→ **WHAT NEEDS TO BE DONE**: Would you return the listing exactly as written, apart from its pictures?
+ + + +
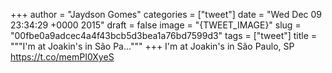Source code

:
+++
author = "Jaydson Gomes"
categories = ["tweet"]
date = "Wed Dec 09 23:34:29 +0000 2015"
draft = false
image = "{TWEET_IMAGE}"
slug = "00fbe0a9adcec4a4f43bcb5d3bea1a76bd7599d3"
tags = ["tweet"]
title = """I'm at Joakin's in São Pa..."""
+++
I'm at Joakin's in São Paulo, SP https://t.co/memPI0XyeS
+ + + +
→ **PROBLEM SOLUTION**:
Source code

:
+++
author = "Jaydson Gomes"
categories = ["tweet"]
date = "Wed Dec 09 23:34:29 +0000 2015"
draft = false
image = "{TWEET_IMAGE}"
slug = "00fbe0a9adcec4a4f43bcb5d3bea1a76bd7599d3"
tags = ["tweet"]
title = """I'm at Joakin's in São Pa..."""
+++
I'm at Joakin's in São Paulo, SP https://t.co/memPI0XyeS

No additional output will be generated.